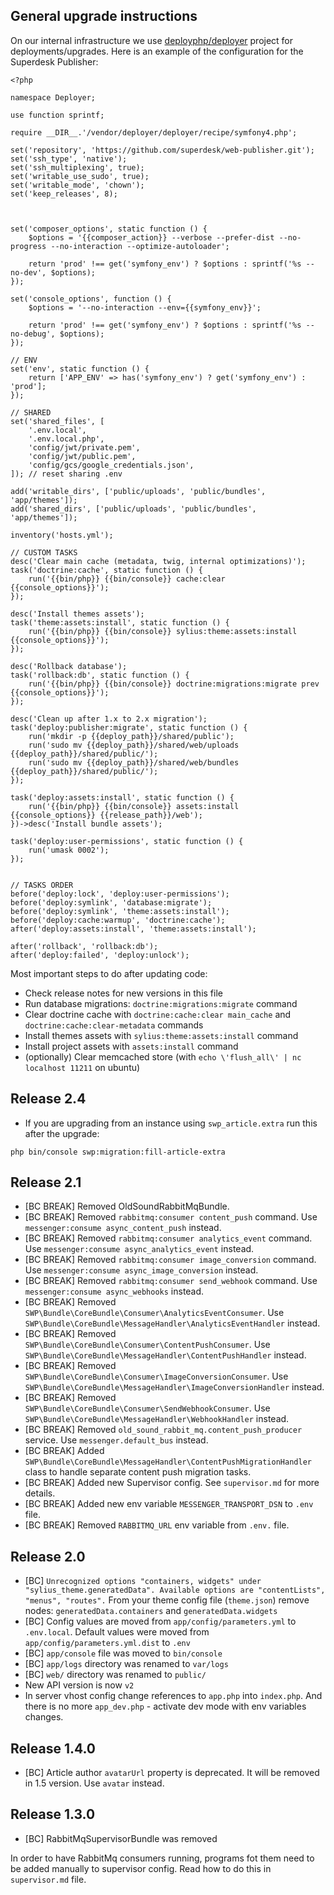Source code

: ## General upgrade instructions

On our internal infrastructure we use [deployphp/deployer](https://github.com/deployphp/deployer) project for deployments/upgrades.
Here is an example of the configuration for the Superdesk Publisher:
```
<?php

namespace Deployer;

use function sprintf;

require __DIR__.'/vendor/deployer/deployer/recipe/symfony4.php';

set('repository', 'https://github.com/superdesk/web-publisher.git');
set('ssh_type', 'native');
set('ssh_multiplexing', true);
set('writable_use_sudo', true);
set('writable_mode', 'chown');
set('keep_releases', 8);



set('composer_options', static function () {
    $options = '{{composer_action}} --verbose --prefer-dist --no-progress --no-interaction --optimize-autoloader';

    return 'prod' !== get('symfony_env') ? $options : sprintf('%s --no-dev', $options);
});

set('console_options', function () {
    $options = '--no-interaction --env={{symfony_env}}';

    return 'prod' !== get('symfony_env') ? $options : sprintf('%s --no-debug', $options);
});

// ENV
set('env', static function () {
    return ['APP_ENV' => has('symfony_env') ? get('symfony_env') : 'prod'];
});

// SHARED
set('shared_files', [
    '.env.local',
    '.env.local.php',
    'config/jwt/private.pem',
    'config/jwt/public.pem',
    'config/gcs/google_credentials.json',
]); // reset sharing .env

add('writable_dirs', ['public/uploads', 'public/bundles', 'app/themes']);
add('shared_dirs', ['public/uploads', 'public/bundles', 'app/themes']);

inventory('hosts.yml');

// CUSTOM TASKS
desc('Clear main cache (metadata, twig, internal optimizations)');
task('doctrine:cache', static function () {
    run('{{bin/php}} {{bin/console}} cache:clear {{console_options}}');
});

desc('Install themes assets');
task('theme:assets:install', static function () {
    run('{{bin/php}} {{bin/console}} sylius:theme:assets:install {{console_options}}');
});

desc('Rollback database');
task('rollback:db', static function () {
    run('{{bin/php}} {{bin/console}} doctrine:migrations:migrate prev {{console_options}}');
});

desc('Clean up after 1.x to 2.x migration');
task('deploy:publisher:migrate', static function () {
    run('mkdir -p {{deploy_path}}/shared/public');
    run('sudo mv {{deploy_path}}/shared/web/uploads  {{deploy_path}}/shared/public/');
    run('sudo mv {{deploy_path}}/shared/web/bundles  {{deploy_path}}/shared/public/');
});

task('deploy:assets:install', static function () {
    run('{{bin/php}} {{bin/console}} assets:install {{console_options}} {{release_path}}/web');
})->desc('Install bundle assets');

task('deploy:user-permissions', static function () {
    run('umask 0002');
});


// TASKS ORDER
before('deploy:lock', 'deploy:user-permissions');
before('deploy:symlink', 'database:migrate');
before('deploy:symlink', 'theme:assets:install');
before('deploy:cache:warmup', 'doctrine:cache');
after('deploy:assets:install', 'theme:assets:install');

after('rollback', 'rollback:db');
after('deploy:failed', 'deploy:unlock');
```

Most important steps to do after updating code:

* Check release notes for new versions in this file
* Run database migrations: `doctrine:migrations:migrate` command
* Clear doctrine cache with `doctrine:cache:clear main_cache` and `doctrine:cache:clear-metadata` commands
* Install themes assets with `sylius:theme:assets:install` command
* Install project assets with `assets:install` command
* (optionally) Clear memcached store (with `echo \'flush_all\' | nc localhost 11211` on ubuntu)

## Release 2.4

* If you are upgrading from an instance using `swp_article.extra` run this after the upgrade:

```
php bin/console swp:migration:fill-article-extra
```

## Release 2.1

* [BC BREAK] Removed OldSoundRabbitMqBundle.
* [BC BREAK] Removed `rabbitmq:consumer content_push` command. Use `messenger:consume async_content_push` instead.
* [BC BREAK] Removed `rabbitmq:consumer analytics_event` command. Use `messenger:consume async_analytics_event` instead.
* [BC BREAK] Removed `rabbitmq:consumer image_conversion` command. Use `messenger:consume async_image_conversion` instead.
* [BC BREAK] Removed `rabbitmq:consumer send_webhook` command. Use `messenger:consume async_webhooks` instead.
* [BC BREAK] Removed `SWP\Bundle\CoreBundle\Consumer\AnalyticsEventConsumer`. Use `SWP\Bundle\CoreBundle\MessageHandler\AnalyticsEventHandler` instead.
* [BC BREAK] Removed `SWP\Bundle\CoreBundle\Consumer\ContentPushConsumer`. Use `SWP\Bundle\CoreBundle\MessageHandler\ContentPushHandler` instead.
* [BC BREAK] Removed `SWP\Bundle\CoreBundle\Consumer\ImageConversionConsumer`. Use `SWP\Bundle\CoreBundle\MessageHandler\ImageConversionHandler` instead.
* [BC BREAK] Removed `SWP\Bundle\CoreBundle\Consumer\SendWebhookConsumer`. Use `SWP\Bundle\CoreBundle\MessageHandler\WebhookHandler` instead.
* [BC BREAK] Removed `old_sound_rabbit_mq.content_push_producer` service. Use `messenger.default_bus` instead.
* [BC BREAK] Added `SWP\Bundle\CoreBundle\MessageHandler\ContentPushMigrationHandler` class to handle separate content push migration tasks.
* [BC BREAK] Added new Supervisor config. See `supervisor.md` for more details.
* [BC BREAK] Added new env variable `MESSENGER_TRANSPORT_DSN` to `.env` file.
* [BC BREAK] Removed `RABBITMQ_URL` env variable from `.env.` file.

## Release 2.0

* [BC] ```Unrecognized options "containers, widgets" under "sylius_theme.generatedData". Available options are "contentLists", "menus", "routes".```
From your theme config file (`theme.json`) remove nodes: `generatedData.containers` and `generatedData.widgets`
* [BC] Config values are moved from `app/config/parameters.yml` to `.env.local`. Default values were moved from `app/config/parameters.yml.dist` to `.env`
* [BC] `app/console` file was moved to `bin/console`
* [BC] `app/logs` directory was renamed to `var/logs`
* [BC] `web/` directory was renamed to `public/`
* New API version is now `v2`
* In server vhost config change references to `app.php` into `index.php`. And there is no more `app_dev.php` - activate dev mode with env variables changes.

## Release 1.4.0

* [BC] Article author `avatarUrl` property is deprecated. It will be removed in 1.5 version. Use `avatar` instead.

## Release 1.3.0

* [BC] RabbitMqSupervisorBundle was removed

In order to have RabbitMq consumers running, programs fot them need to be added manually to supervisor config.
Read how to do this in `supervisor.md` file.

◇ ◇ ◇ ◇

Problem description =
Write out all the entries again, word for word, and print no images.

Solved exercise =
Source code

: ## General upgrade instructions

On our internal infrastructure we use [deployphp/deployer](https://github.com/deployphp/deployer) project for deployments/upgrades.
Here is an example of the configuration for the Superdesk Publisher:
```
<?php

namespace Deployer;

use function sprintf;

require __DIR__.'/vendor/deployer/deployer/recipe/symfony4.php';

set('repository', 'https://github.com/superdesk/web-publisher.git');
set('ssh_type', 'native');
set('ssh_multiplexing', true);
set('writable_use_sudo', true);
set('writable_mode', 'chown');
set('keep_releases', 8);



set('composer_options', static function () {
    $options = '{{composer_action}} --verbose --prefer-dist --no-progress --no-interaction --optimize-autoloader';

    return 'prod' !== get('symfony_env') ? $options : sprintf('%s --no-dev', $options);
});

set('console_options', function () {
    $options = '--no-interaction --env={{symfony_env}}';

    return 'prod' !== get('symfony_env') ? $options : sprintf('%s --no-debug', $options);
});

// ENV
set('env', static function () {
    return ['APP_ENV' => has('symfony_env') ? get('symfony_env') : 'prod'];
});

// SHARED
set('shared_files', [
    '.env.local',
    '.env.local.php',
    'config/jwt/private.pem',
    'config/jwt/public.pem',
    'config/gcs/google_credentials.json',
]); // reset sharing .env

add('writable_dirs', ['public/uploads', 'public/bundles', 'app/themes']);
add('shared_dirs', ['public/uploads', 'public/bundles', 'app/themes']);

inventory('hosts.yml');

// CUSTOM TASKS
desc('Clear main cache (metadata, twig, internal optimizations)');
task('doctrine:cache', static function () {
    run('{{bin/php}} {{bin/console}} cache:clear {{console_options}}');
});

desc('Install themes assets');
task('theme:assets:install', static function () {
    run('{{bin/php}} {{bin/console}} sylius:theme:assets:install {{console_options}}');
});

desc('Rollback database');
task('rollback:db', static function () {
    run('{{bin/php}} {{bin/console}} doctrine:migrations:migrate prev {{console_options}}');
});

desc('Clean up after 1.x to 2.x migration');
task('deploy:publisher:migrate', static function () {
    run('mkdir -p {{deploy_path}}/shared/public');
    run('sudo mv {{deploy_path}}/shared/web/uploads  {{deploy_path}}/shared/public/');
    run('sudo mv {{deploy_path}}/shared/web/bundles  {{deploy_path}}/shared/public/');
});

task('deploy:assets:install', static function () {
    run('{{bin/php}} {{bin/console}} assets:install {{console_options}} {{release_path}}/web');
})->desc('Install bundle assets');

task('deploy:user-permissions', static function () {
    run('umask 0002');
});


// TASKS ORDER
before('deploy:lock', 'deploy:user-permissions');
before('deploy:symlink', 'database:migrate');
before('deploy:symlink', 'theme:assets:install');
before('deploy:cache:warmup', 'doctrine:cache');
after('deploy:assets:install', 'theme:assets:install');

after('rollback', 'rollback:db');
after('deploy:failed', 'deploy:unlock');
```

Most important steps to do after updating code:

* Check release notes for new versions in this file
* Run database migrations: `doctrine:migrations:migrate` command
* Clear doctrine cache with `doctrine:cache:clear main_cache` and `doctrine:cache:clear-metadata` commands
* Install themes assets with `sylius:theme:assets:install` command
* Install project assets with `assets:install` command
* (optionally) Clear memcached store (with `echo \'flush_all\' | nc localhost 11211` on ubuntu)

## Release 2.4

* If you are upgrading from an instance using `swp_article.extra` run this after the upgrade:

```
php bin/console swp:migration:fill-article-extra
```

## Release 2.1

* [BC BREAK] Removed OldSoundRabbitMqBundle.
* [BC BREAK] Removed `rabbitmq:consumer content_push` command. Use `messenger:consume async_content_push` instead.
* [BC BREAK] Removed `rabbitmq:consumer analytics_event` command. Use `messenger:consume async_analytics_event` instead.
* [BC BREAK] Removed `rabbitmq:consumer image_conversion` command. Use `messenger:consume async_image_conversion` instead.
* [BC BREAK] Removed `rabbitmq:consumer send_webhook` command. Use `messenger:consume async_webhooks` instead.
* [BC BREAK] Removed `SWP\Bundle\CoreBundle\Consumer\AnalyticsEventConsumer`. Use `SWP\Bundle\CoreBundle\MessageHandler\AnalyticsEventHandler` instead.
* [BC BREAK] Removed `SWP\Bundle\CoreBundle\Consumer\ContentPushConsumer`. Use `SWP\Bundle\CoreBundle\MessageHandler\ContentPushHandler` instead.
* [BC BREAK] Removed `SWP\Bundle\CoreBundle\Consumer\ImageConversionConsumer`. Use `SWP\Bundle\CoreBundle\MessageHandler\ImageConversionHandler` instead.
* [BC BREAK] Removed `SWP\Bundle\CoreBundle\Consumer\SendWebhookConsumer`. Use `SWP\Bundle\CoreBundle\MessageHandler\WebhookHandler` instead.
* [BC BREAK] Removed `old_sound_rabbit_mq.content_push_producer` service. Use `messenger.default_bus` instead.
* [BC BREAK] Added `SWP\Bundle\CoreBundle\MessageHandler\ContentPushMigrationHandler` class to handle separate content push migration tasks.
* [BC BREAK] Added new Supervisor config. See `supervisor.md` for more details.
* [BC BREAK] Added new env variable `MESSENGER_TRANSPORT_DSN` to `.env` file.
* [BC BREAK] Removed `RABBITMQ_URL` env variable from `.env.` file.

## Release 2.0

* [BC] ```Unrecognized options "containers, widgets" under "sylius_theme.generatedData". Available options are "contentLists", "menus", "routes".```
From your theme config file (`theme.json`) remove nodes: `generatedData.containers` and `generatedData.widgets`
* [BC] Config values are moved from `app/config/parameters.yml` to `.env.local`. Default values were moved from `app/config/parameters.yml.dist` to `.env`
* [BC] `app/console` file was moved to `bin/console`
* [BC] `app/logs` directory was renamed to `var/logs`
* [BC] `web/` directory was renamed to `public/`
* New API version is now `v2`
* In server vhost config change references to `app.php` into `index.php`. And there is no more `app_dev.php` - activate dev mode with env variables changes.

## Release 1.4.0

* [BC] Article author `avatarUrl` property is deprecated. It will be removed in 1.5 version. Use `avatar` instead.

## Release 1.3.0

* [BC] RabbitMqSupervisorBundle was removed

In order to have RabbitMq consumers running, programs fot them need to be added manually to supervisor config.
Read how to do this in `supervisor.md` file.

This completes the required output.